Mario ci aveva invitato a casa sua in una di quelle sere, subito dopo la vivace crisi, per metterci al corrente delle novità della giornata. Non c'era più posto nella pur grande stanza. lo allora mi accucciai sotto il tavolo per cogliere bene le sue dichiarazioni. Un panorama contrastato di notizie e di reazioni che provenivano dalla società politica e dal Vaticano.
Verso le undici e mena arriva una telefonata. Mario la prende e ci invita a star zitti perché c'è Sua Eccellenza Montini al telefono. Montini lo prega di andare da lui subito. Mario ci lascia, pregandoci di aspettar4o con pazienza. Si reca all'Arco delle Campane, dove le guardie svizzere lo fanno passare subito, nonostante che di notte non permettessero in genere a nessuno di entrare e lo portano fino all'appartamento di Montini. Suona al pianerottolo e alla porta appare Monsignor Montini. Mario sorpreso gli fa "Ma Eccellenza, lei alla porta". Risposta storica: "Guarda, io qui non mi posso fidare più di nessuno", tale era la pressione esercitata su di lui in quel momento. Disse quindi a Mario: "Siediti qui" e lo fece sedere nella sua stanza di accoglienza. La prima domanda: "Cosa fanno quei ragazzi adesso?". I ragazzi eravamo noi, dimessi dall'Azione Cattolica giorni prima, senza naturalmente nessuna forma assicurativa ed invitati cortesemente ad andarcene da Roma. Noi eravamo stati invitati ad allontanarci: a Wladimiro Dorigo invece avevano minacciato poco prima il foglio di via. Tanto per parlare quale clima teocratico si era già instaurato. Esso era arrivato fino a Scelba e alla possibilità che il Ministero degli Interni ci perseguisse per quello che avevamo fatto.
La cosa è talmente vera che quando Vittorio Incisa e Umberto Eco rientrarono a Torino furono subito convocati dai carabinieri del capoluogo piemontese perché volevano sapere che cosa succedeva al Centro Diocesano e soprattutto che non ci fossero dei rigurgiti e manifestazioni di protesta.
Quindi gli uomini di Gedda avevano fatto avvertire il sistema di sicurezza dello Stato perché noi costituivamo ai loro occhi un potenziale "pericolo" in quel momento. Naturalmente le risate e le ilarità costituirono la nostra prima reazione, anche per il contributo immaginifico di Umberto Eco.
"Bene", gli disse Montini, "allora che cosa faranno?". Gli rispose Rossi, "si preparano a tornare a casa". Infatti ciascuno di noi era partito da casa interrompendo chi la professione chi gli studi: insomma vivevamo a Roma praticamente da volontari, senza nessuna garanzia assicurativa.
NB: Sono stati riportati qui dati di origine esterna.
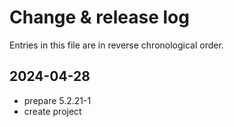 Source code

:# Change & release log

Entries in this file are in reverse chronological order.

## 2024-04-28

* prepare 5.2.21-1
* create project
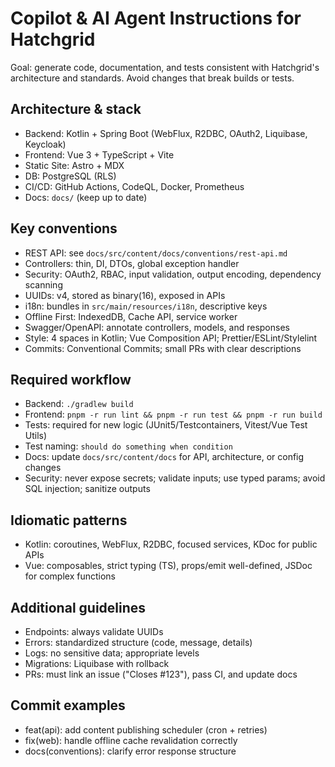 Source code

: 
# Copilot & AI Agent Instructions for Hatchgrid

Goal: generate code, documentation, and tests consistent with Hatchgrid's architecture and standards. Avoid changes that break builds or tests.

## Architecture & stack
- Backend: Kotlin + Spring Boot (WebFlux, R2DBC, OAuth2, Liquibase, Keycloak)
- Frontend: Vue 3 + TypeScript + Vite
- Static Site: Astro + MDX
- DB: PostgreSQL (RLS)
- CI/CD: GitHub Actions, CodeQL, Docker, Prometheus
- Docs: `docs/` (keep up to date)

## Key conventions
- REST API: see `docs/src/content/docs/conventions/rest-api.md`
- Controllers: thin, DI, DTOs, global exception handler
- Security: OAuth2, RBAC, input validation, output encoding, dependency scanning
- UUIDs: v4, stored as binary(16), exposed in APIs
- i18n: bundles in `src/main/resources/i18n`, descriptive keys
- Offline First: IndexedDB, Cache API, service worker
- Swagger/OpenAPI: annotate controllers, models, and responses
- Style: 4 spaces in Kotlin; Vue Composition API; Prettier/ESLint/Stylelint
- Commits: Conventional Commits; small PRs with clear descriptions

## Required workflow
- Backend: `./gradlew build`
- Frontend: `pnpm -r run lint && pnpm -r run test && pnpm -r run build`
- Tests: required for new logic (JUnit5/Testcontainers, Vitest/Vue Test Utils)
- Test naming: `should do something when condition`
- Docs: update `docs/src/content/docs` for API, architecture, or config changes
- Security: never expose secrets; validate inputs; use typed params; avoid SQL injection; sanitize outputs

## Idiomatic patterns
- Kotlin: coroutines, WebFlux, R2DBC, focused services, KDoc for public APIs
- Vue: composables, strict typing (TS), props/emit well-defined, JSDoc for complex functions

## Additional guidelines
- Endpoints: always validate UUIDs
- Errors: standardized structure (code, message, details)
- Logs: no sensitive data; appropriate levels
- Migrations: Liquibase with rollback
- PRs: must link an issue ("Closes #123"), pass CI, and update docs

## Commit examples
- feat(api): add content publishing scheduler (cron + retries)
- fix(web): handle offline cache revalidation correctly
- docs(conventions): clarify error response structure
Spesso con la contrarietà delle nostre famiglie che non potevano capire l'avventura straordinaria a cui ci avevano chiamato Rossi e Carretto. Ricordo che anche il professor Giovanni Getto, un eminente studioso di letteratura italiana. divenuto più tardi docente apprezzatissimo a Torino e nominato cittadino onorario di quel capoluogo, sosteneva che era necessario intervenire subito nella lotta culturale e organizzativa del laicato, a costo di abbandonare posti più tranquilli e tradizionali in periferia.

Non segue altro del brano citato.